Sierra Wireless (SWIR) has been in a steep decline for a long time now. The stock has been unable to sustain rallies for very long ever since it peaked at around $80 back in 2000, and it's trading at around $13 a share these days.
This monthly bar chart illustrates Sierra's trend pretty well:
The market seemed certain that the stock's dog days were behind it when SWIR hit its most significant recent high of $50 a share in late 2014, but investors were disappointed when the shares reversed yet again.
Sierra ultimately hit what looks like a near-term bottom of around $10 last month, which begs the question: "Has the stock put a final low in place?"
To answer that, let's look at SWIR's daily bar chart, which shows a usable degree of trend for most investors:
What we see in this chart is that SWIR's recent rise is showing "impulsive" characteristics that should be perfected once the price bars finish dipping into the green box above at around $12.25 a share (plus or minus 75 cents).

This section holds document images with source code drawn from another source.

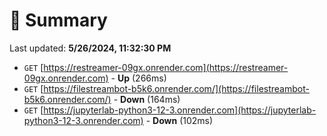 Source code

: # 📖 Summary
Last updated: **5/26/2024, 11:32:30 PM**

- `GET` [https://restreamer-09gx.onrender.com](https://restreamer-09gx.onrender.com) - **Up** (266ms)
- `GET` [https://filestreambot-b5k6.onrender.com/](https://filestreambot-b5k6.onrender.com/) - **Down** (164ms)
- `GET` [https://jupyterlab-python3-12-3.onrender.com](https://jupyterlab-python3-12-3.onrender.com) - **Down** (102ms)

That should be followed by a rise along the blue arrow in the center of the chart. Assuming that happens, a buying opportunity should arrive once Sierra makes a corrective decline back down to the right side of the green box above.
From that zone of about $11.50 to $13 a share, I foresee SWIR roughly doubling its price along the blue arrow to better than $24 a share. But for safety's sake, I'd suggest that those who buy the stock when it enters the green box should also use a $10.25 protective sell-stop.
The Bottom Line
Sierra shares are setting up what looks like their best buying opportunity since at least the stock's late-2011 low (if not its 2009 bottom).
Taking a long position and using a sell-stop for protection should offer a low-risk/high-reward play of about $2.50 a share in risk for $12.50 a share in potential reward. That's a 6-to-1 ratio in favor of buyers -- an asymmetrical skewing of risk vs. reward that's pretty hard to come by.